Living the Easter story
Members of Bethel Congregational Church of Christ in Beaverton work hard to bring the Easter story to life
The Easter story was brought to life during Holy Week at Bethel Congregational Church of Christ in Beaverton.
It began with a lively celebration on Palm Sunday, continued with a reenactment of the Last Supper on Maundy Thursday, observed Good Friday with a reflective labyrinth walk, marked Easter Eve with an interactive 'Service of Light, Word and Water' and culminated with an Easter Sunday service celebrating the Resurrection.
'My primary goal for Holy Week was to create opportunities for our community to experience the heights and depths of Jesus' pilgrimage during the last days of his earthly life,' said the Rev. David Randall-Bodman.
'The power of Easter morning is greatly enhanced when we actually encounter with our heads and hearts the depth of Christ's love for humanity and his willingness to remain faithful to the mission of revealing God's love regardless of the consequences.
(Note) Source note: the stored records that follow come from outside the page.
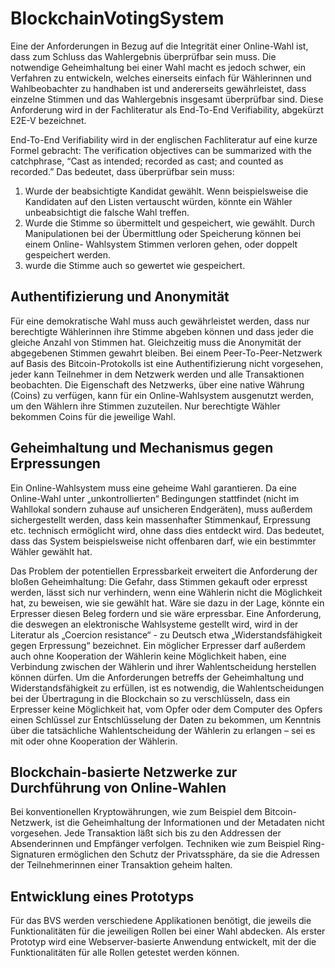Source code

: # BlockchainVotingSystem
Eine der Anforderungen in Bezug auf die Integrität einer Online-Wahl ist, dass zum
Schluss das Wahlergebnis überprüfbar sein muss. Die notwendige Geheimhaltung bei
einer Wahl macht es jedoch schwer, ein Verfahren zu entwickeln, welches einerseits
einfach für Wählerinnen und Wahlbeobachter zu handhaben ist und andererseits
gewährleistet, dass einzelne Stimmen und das Wahlergebnis insgesamt überprüfbar
sind. Diese Anforderung wird in der Fachliteratur als End-To-End Verifiability,
abgekürzt E2E-V bezeichnet.

End-To-End Verifiability wird in der englischen
Fachliteratur auf eine kurze Formel gebracht:
The verification objectives can be summarized with the catchphrase, “Cast as intended;
recorded as cast; and counted as recorded.” 
Das bedeutet, dass überprüfbar sein muss:
1. Wurde der beabsichtigte Kandidat gewählt. Wenn beispielsweise die Kandidaten
auf den Listen vertauscht würden, könnte ein Wähler unbeabsichtigt die falsche
Wahl treffen.
2. Wurde die Stimme so übermittelt und gespeichert, wie gewählt. Durch
Manipulationen bei der Übermittlung oder Speicherung können bei einem Online-
Wahlsystem Stimmen verloren gehen, oder doppelt gespeichert werden.
3. wurde die Stimme auch so gewertet wie gespeichert.

## Authentifizierung und Anonymität
Für eine demokratische Wahl muss auch gewährleistet werden, dass nur berechtigte
Wählerinnen ihre Stimme abgeben können und dass jeder die gleiche Anzahl von
Stimmen hat. Gleichzeitig muss die Anonymität der abgegebenen Stimmen gewahrt
bleiben. Bei einem Peer-To-Peer-Netzwerk auf Basis des Bitcoin-Protokolls ist eine
Authentifizierung nicht vorgesehen, jeder kann Teilnehmer in dem Netzwerk werden
und alle Transaktionen beobachten. Die Eigenschaft des Netzwerks, über eine native Währung (Coins)
zu verfügen, kann für ein Online-Wahlsystem ausgenutzt werden, um den Wählern ihre Stimmen zuzuteilen.
Nur berechtigte Wähler bekommen Coins für die jeweilige Wahl.

## Geheimhaltung und Mechanismus gegen Erpressungen
Ein Online-Wahlsystem muss eine geheime Wahl garantieren. Da eine Online-Wahl
unter „unkontrollierten“ Bedingungen stattfindet (nicht im Wahllokal sondern zuhause
auf unsicheren Endgeräten), muss außerdem sichergestellt werden, dass kein
massenhafter Stimmenkauf, Erpressung etc. technisch ermöglicht wird, ohne dass dies
entdeckt wird. Das bedeutet, dass das System beispielsweise nicht offenbaren darf, wie
ein bestimmter Wähler gewählt hat.

Das Problem der potentiellen Erpressbarkeit erweitert die Anforderung der bloßen
Geheimhaltung: Die Gefahr, dass Stimmen gekauft oder erpresst werden, lässt sich nur
verhindern, wenn eine Wählerin nicht die Möglichkeit hat, zu beweisen, wie sie gewählt
hat. Wäre sie dazu in der Lage, könnte ein Erpresser diesen Beleg fordern und sie wäre
erpressbar. Eine Anforderung, die deswegen an elektronische Wahlsysteme gestellt
wird, wird in der Literatur als „Coercion resistance“ - zu Deutsch etwa
„Widerstandsfähigkeit gegen Erpressung“ bezeichnet. Ein möglicher Erpresser darf
außerdem auch ohne Kooperation der Wählerin keine Möglichkeit haben, eine
Verbindung zwischen der Wählerin und ihrer Wahlentscheidung herstellen können
dürfen. Um die Anforderungen betreffs der Geheimhaltung und Widerstandsfähigkeit zu
erfüllen, ist es notwendig, die Wahlentscheidungen bei der Übertragung in die
Blockchain so zu verschlüsseln, dass ein Erpresser keine Möglichkeit hat, vom Opfer
oder dem Computer des Opfers einen Schlüssel zur Entschlüsselung der Daten zu
bekommen, um Kenntnis über die tatsächliche Wahlentscheidung der Wählerin zu
erlangen – sei es mit oder ohne Kooperation der Wählerin.

## Blockchain-basierte Netzwerke zur Durchführung von Online-Wahlen

Bei konventionellen Kryptowährungen, wie zum Beispiel dem Bitcoin-Netzwerk, ist die Geheimhaltung der
Informationen und der Metadaten nicht vorgesehen. Jede Transaktion läßt sich bis zu den Addressen der Absenderinnen und Empfänger verfolgen.
Techniken wie zum Beispiel Ring-Signaturen ermöglichen den Schutz der Privatssphäre, da sie die Adressen der Teilnehmerinnen einer Transaktion geheim halten.

## Entwicklung eines Prototyps

Für das BVS werden verschiedene Applikationen benötigt, die jeweils die Funktionalitäten für die jeweiligen Rollen bei einer Wahl abdecken. Als erster Prototyp wird eine Webserver-basierte Anwendung entwickelt, mit der die Funktionalitäten für alle Rollen getestet werden können.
'God's radical love for us at the end of the story - Resurrection - is much more clearly revealed, and I believe assimilated into our faith journeys if we follow the steps Jesus took to get there.'
With that goal in mind, the Bethel team set out to make each step of the Holy Week journey special with unique experiences to mark every service.
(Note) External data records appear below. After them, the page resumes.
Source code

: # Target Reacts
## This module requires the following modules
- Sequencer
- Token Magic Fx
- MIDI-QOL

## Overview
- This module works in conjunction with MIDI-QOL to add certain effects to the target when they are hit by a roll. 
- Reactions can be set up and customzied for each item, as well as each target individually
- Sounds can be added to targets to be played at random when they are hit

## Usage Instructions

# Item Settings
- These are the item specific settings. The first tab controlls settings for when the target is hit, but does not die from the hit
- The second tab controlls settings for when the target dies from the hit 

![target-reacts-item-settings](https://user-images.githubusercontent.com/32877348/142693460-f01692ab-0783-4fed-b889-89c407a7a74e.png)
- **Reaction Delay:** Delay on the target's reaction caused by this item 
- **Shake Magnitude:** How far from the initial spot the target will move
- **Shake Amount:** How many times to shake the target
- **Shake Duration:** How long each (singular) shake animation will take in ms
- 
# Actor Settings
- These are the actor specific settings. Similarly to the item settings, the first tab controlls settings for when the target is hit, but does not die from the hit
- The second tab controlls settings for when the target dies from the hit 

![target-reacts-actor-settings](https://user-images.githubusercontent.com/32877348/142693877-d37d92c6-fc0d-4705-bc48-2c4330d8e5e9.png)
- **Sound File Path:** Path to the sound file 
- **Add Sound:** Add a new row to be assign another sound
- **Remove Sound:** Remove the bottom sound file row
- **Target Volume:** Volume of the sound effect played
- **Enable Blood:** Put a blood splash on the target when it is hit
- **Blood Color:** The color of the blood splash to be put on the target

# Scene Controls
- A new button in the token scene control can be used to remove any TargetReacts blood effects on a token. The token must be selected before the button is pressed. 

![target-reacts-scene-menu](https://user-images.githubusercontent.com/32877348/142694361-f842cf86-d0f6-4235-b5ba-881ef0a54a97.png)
From the placement of a carpenter nail in each worshiper's palm following the sacrament of Holy Communion on Maundy Thursday to the Good Friday Labyrinth created out of canned foods that would be donated to the Oregon Food Bank, every aspect of worship was filled with meaning.
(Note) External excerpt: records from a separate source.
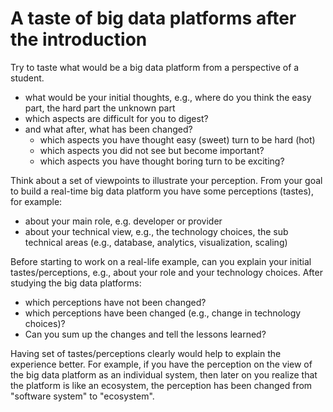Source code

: # A taste of big data platforms after the introduction

Try to taste what would be a big data platform from a perspective of a student.
- what would be your initial thoughts, e.g., where do you think the easy part, the hard part the unknown part
- which aspects are difficult for you to  digest?
- and what after, what has been changed?
  - which aspects you have thought easy (sweet) turn to be hard (hot)
  - which aspects you did not see but become important?
  - which aspects you have thought boring turn to be  exciting?

Think about a set of viewpoints to illustrate your perception. From your goal to build a real-time big data platform you have some perceptions (tastes), for example:
* about your main role, e.g. developer or provider
* about your technical view, e.g., the technology choices, the sub technical areas (e.g., database, analytics, visualization, scaling)

Before starting to work on a real-life example, can you explain your initial tastes/perceptions, e.g., about your role and your technology choices. After studying the big data platforms:
* which perceptions have not been changed?
* which perceptions have been changed (e.g., change in technology choices)?
* Can you  sum up the changes and tell the lessons learned?

Having set of tastes/perceptions clearly would help to explain the experience better. For example, if you have the perception on the view of the big data platform as an individual system, then later on you realize that the platform is like an ecosystem, the perception has been changed from "software system" to "ecosystem".
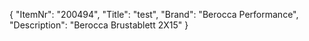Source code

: {
  "ItemNr": "200494",
  "Title": "test",
  "Brand": "Berocca Performance",
  "Description": "Berocca Brustablett 2X15"
}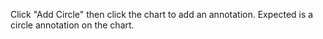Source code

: Click "Add Circle" then click the chart to add an annotation. Expected is a circle annotation on the chart.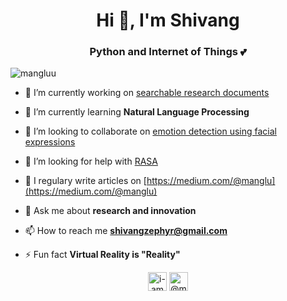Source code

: <h1 align="center">Hi 👋, I'm Shivang</h1>
<h3 align="center">Python and Internet of Things 💕</h3>

<p align="left"> <img src="https://komarev.com/ghpvc/?username=mangluu" alt="mangluu" /> </p>

- 🔭 I’m currently working on [searchable research documents](https://github.com/sseth99/Searchable-Research-Documents)

- 🌱 I’m currently learning **Natural Language Processing**

- 👯 I’m looking to collaborate on [emotion detection using facial expressions](https://github.com/Mangluu/Emotion-detection)

- 🤝 I’m looking for help with [RASA](https://github.com/RasaHQ/rasa)

- 📝 I regulary write articles on [https://medium.com/@manglu](https://medium.com/@manglu)

- 💬 Ask me about **research and innovation**

- 📫 How to reach me **shivangzephyr@gmail.com**

- ⚡ Fun fact **Virtual Reality is "Reality"**


<p align="center">
<a href="https://linkedin.com/in/i-am-manglu" target="blank"><img align="center" src="https://cdn.jsdelivr.net/npm/simple-icons@3.0.1/icons/linkedin.svg" alt="i-am-manglu" height="30" width="30" /></a>
<a href="https://medium.com/@manglu" target="blank"><img align="center" src="https://cdn.jsdelivr.net/npm/simple-icons@3.0.1/icons/medium.svg" alt="@manglu" height="30" width="30" /></a>
</p>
The nail reminded people of the forthcoming sacrifice, while the nearly 2,000 cans of food outlining the labyrinth represented 'food for thought, food for the journey and food for the world.'
While looking into new ways to convey the old story, the Beaverton church blended traditions with creative twists that allowed those in attendance to experience the Easter journey in a way that resonated in their lives.
'Our goal is to have our community identify with the life of Jesus through his triumph which then led to disappointment, his fellowship which led to betrayal, and ultimately his abandonment and death which led to the experience of the power of hope and new life,' said Stephen Galvan, Bethel's director of music.
Part of the challenge, Randall-Bodman added was 'maintaining the tension of the Passion narrative without resolving it too quickly.'
By marking each chapter in the story, the congregation was invited to take time to reflect and connect with others in the community.
'Easter is a celebration of God's grace and profound love for us,' Randall-Bodman said during the Easter Eve service.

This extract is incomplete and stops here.